Nonno Scalfari nella sua omelia domenicale lamenta  che l'Italia ha bisogno di una classe dirigente per superare lo stallo attuale. Tolti quei due-tre-quattro  anziani che sono ancora in circolazione con qualche potere morale e/o politico: Mattarella (76 anni) , Gentiloni (63 anni: il più giovane!) Padoan (68 anni) e Berlusconi ( 81 anni) tutto il resto della truppa sono il prodotto di quell'Italia che Pasolini sanzionava senza pietà. Sono il prodotto di una scuola di massa nella quale la qualità è via via scemata fino alla situa-zione attuale: ricordate quell'”inginocchiati!” ?.
Nella DC e nel PCI (ma anche negli altri partiti “di allora” ) prima di arrivare a Roma c'era tutto un cursus honorum che partiva da un ente locale o da una fabbrica o da un ufficio e via via saliva fino ad arrivare al Parlamento.
Che oggi qualcosa del genere resti ancora in FI o nel PD è ovvio visto che sono le due formazioni politiche più vecchie come matrice iniziale e quindi anche come metodo selettivo della classe dirigente.

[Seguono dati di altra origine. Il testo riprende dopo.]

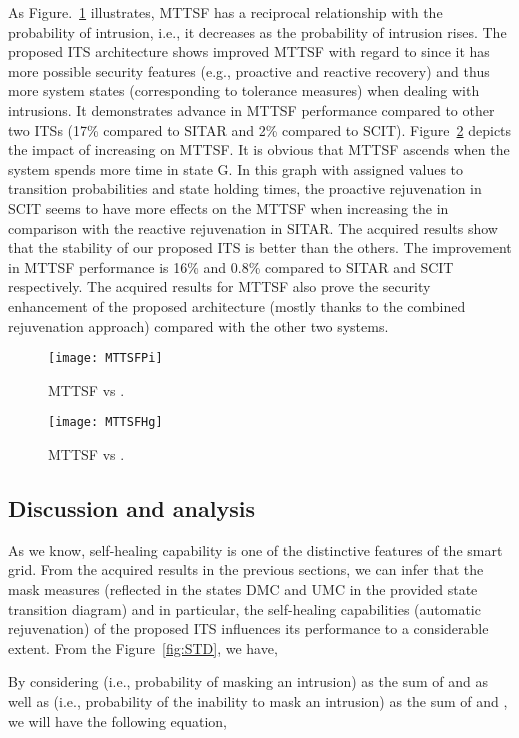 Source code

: \documentclass[preprint,number,12pt]{elsarticle}
\begin{document}
As Figure.~\ref{fig:MTTSFpI} illustrates, MTTSF has a reciprocal relationship with the probability of intrusion, i.e., it decreases as the probability of intrusion rises. The proposed ITS architecture shows improved MTTSF with regard to  since it has more possible security features (e.g., proactive and reactive recovery) and thus more system states (corresponding to tolerance measures) when dealing with intrusions. It demonstrates advance in MTTSF performance compared to other two ITSs (17\% compared to SITAR and 2\% compared to SCIT). Figure~\ref{fig:MTTSFhG} depicts the impact of increasing  on MTTSF. It is obvious that MTTSF ascends when the system spends more time in state G. In this graph with assigned values to transition probabilities and state holding times, the proactive rejuvenation in SCIT seems to have more effects on the MTTSF when increasing the  in comparison with the reactive rejuvenation in SITAR. The acquired results show that the stability of our proposed ITS is better than the others. The improvement in MTTSF performance is 16\% and 0.8\% compared to SITAR and SCIT respectively. The acquired results for MTTSF also prove the security enhancement of the proposed architecture (mostly thanks to the combined rejuvenation approach) compared with the other two systems.
\begin{figure}[!t]
\centering
\texttt{[image: MTTSFPi]}
\caption{MTTSF vs .}
\label{fig:MTTSFpI}
\end{figure}
\begin{figure}[!t]
\centering
\texttt{[image: MTTSFHg]}
\caption{MTTSF vs .}
\label{fig:MTTSFhG}
\end{figure}
\subsection{Discussion and analysis}
As we know, self-healing capability is one of the distinctive features of the smart grid. From the acquired results in the previous sections, we can infer that the mask measures (reflected in the states DMC and UMC in the provided state transition diagram) and in particular, the self-healing capabilities (automatic rejuvenation) of the proposed ITS influences its performance to a considerable extent. From the Figure~\ref{fig:STD}, we have,

By considering  (i.e., probability of masking an intrusion) as the sum of  and  as well as  (i.e., probability of the inability to mask an intrusion) as the sum of  and , we will have the following equation,
\end{document}
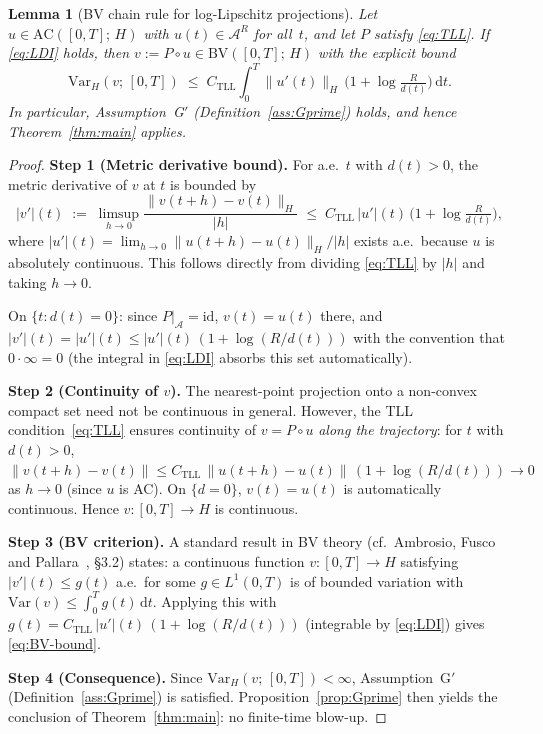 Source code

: \documentclass[12pt,a4paper]{article}
\theoremstyle{definition}
\theoremstyle{plain}
\newtheorem{lemma}[definition]{Lemma}
\theoremstyle{remark}
\begin{document}
\begin{lemma}[BV chain rule for log-Lipschitz projections]
\label{lem:LL-BV}
Let $u \in \mathrm{AC}([0,T];\,H)$ with $u(t) \in \mathcal{A}^R$
for all~$t$, and let $P$ satisfy \eqref{eq:TLL}.
If \eqref{eq:LDI} holds, then $v := P\circ u \in \mathrm{BV}([0,T];\,H)$
with the explicit bound
\begin{equation}\label{eq:BV-bound}
  \mathrm{Var}_H(v;\,[0,T])
  \;\le\;
  C_{\mathrm{TLL}}
  \int_0^T \|u'(t)\|_H\,
  \bigl(1 + \log\tfrac{R}{d(t)}\bigr)\,\mathrm{d}t.
\end{equation}
In particular, Assumption~G$'$
\textup{(}Definition~\ref{ass:Gprime}\textup{)} holds, and hence
Theorem~\ref{thm:main} applies.
\end{lemma}

\begin{proof}
\textbf{Step 1 (Metric derivative bound).}\;
For a.e.\ $t$ with $d(t)>0$, the metric derivative of $v$ at $t$
is bounded by
\[
  |v'|(t)
  \;:=\;
  \limsup_{h\to 0}\frac{\|v(t+h)-v(t)\|_H}{|h|}
  \;\le\;
  C_{\mathrm{TLL}}\,|u'|(t)\,
  \bigl(1 + \log\tfrac{R}{d(t)}\bigr),
\]
where $|u'|(t) = \lim_{h\to 0}\|u(t+h)-u(t)\|_H/|h|$ exists a.e.\
because $u$ is absolutely continuous.  This follows directly from
dividing \eqref{eq:TLL} by $|h|$ and taking $h\to 0$.

On $\{t : d(t)=0\}$: since $P|_{\mathcal{A}} = \mathrm{id}$,
$v(t) = u(t)$ there, and $|v'|(t) = |u'|(t) \le |u'|(t)\,
(1+\log(R/d(t)))$ with the convention that $0 \cdot \infty = 0$
(the integral in \eqref{eq:LDI} absorbs this set automatically).

\medskip
\noindent
\textbf{Step 2 (Continuity of $v$).}\;
The nearest-point projection onto a non-convex compact set need not be
continuous in general.  However, the TLL condition~\eqref{eq:TLL}
ensures continuity of $v = P\circ u$ \emph{along the trajectory}:
for $t$ with $d(t) > 0$,
$\|v(t+h)-v(t)\| \le C_{\mathrm{TLL}}\,\|u(t+h)-u(t)\|\,
(1+\log(R/d(t))) \to 0$ as $h \to 0$
(since $u$ is AC).  On $\{d=0\}$, $v(t)=u(t)$ is automatically
continuous.  Hence $v: [0,T] \to H$ is continuous.

\medskip
\noindent
\textbf{Step 3 (BV criterion).}\;
A standard result in BV theory (cf.\ Ambrosio, Fusco and
Pallara~\cite{AmbrosioFuscoPallara2000}, \S3.2) states: a continuous
function $v: [0,T] \to H$ satisfying
$|v'|(t) \le g(t)$ a.e.\ for some $g \in L^1(0,T)$ is of bounded
variation with $\mathrm{Var}(v) \le \int_0^T g(t)\,\mathrm{d}t$.
Applying this with $g(t) = C_{\mathrm{TLL}}\,|u'|(t)\,
(1+\log(R/d(t)))$ (integrable by \eqref{eq:LDI}) gives
\eqref{eq:BV-bound}.

\medskip
\noindent
\textbf{Step 4 (Consequence).}\;
Since $\mathrm{Var}_H(v;\,[0,T]) < \infty$, Assumption~G$'$
(Definition~\ref{ass:Gprime}) is satisfied.
Proposition~\ref{prop:Gprime} then yields the conclusion of
Theorem~\ref{thm:main}: no finite-time blow-up.
\end{proof}
\end{document}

Il fatto è che anche nella DC e nel PCI di ieri c'erano dei grandissimi asini ed opportunisti esattamente come accade oggi con quel presidente della Camera che ha in casa “un'amica della moglie che va a fa la spesa anche per lei”. Come fossimo tutti fessi.
Ma l'Italia della DC e del PCI (come quella del PRI, PSI ecc. ecc.) non esiste più ed oggi si confrontano  dirigenti di partito che non hanno alle spalle ne scuola, ne storia, ne esperienze. Sarebbe già un bel vantaggio avere un DiMaio, un Renzi, un Salvini, una Meloni e tutta la corte di cui sono circondati perlomeno laureati in università di ottimo livello, perlomeno che avessero alle spalle una certo periodo di scuola o lavoro all'estero, perlomeno che avessero maturato esperienza (oltre che lo stipendio: vero Salvini?!) in organismi internazionali. E'una classe dirigente di 40 anni  composta da asini patentati dalla peggiore scuola italiana. Il cavaliere dice che un DiMaio a Mediaset sarebbe destinato a pulire i cessi. Direi che è un gesto generoso perché non saprebbe nemmeno fare quello salvo rovinarli e scottare le chiappe degli utilizzatori.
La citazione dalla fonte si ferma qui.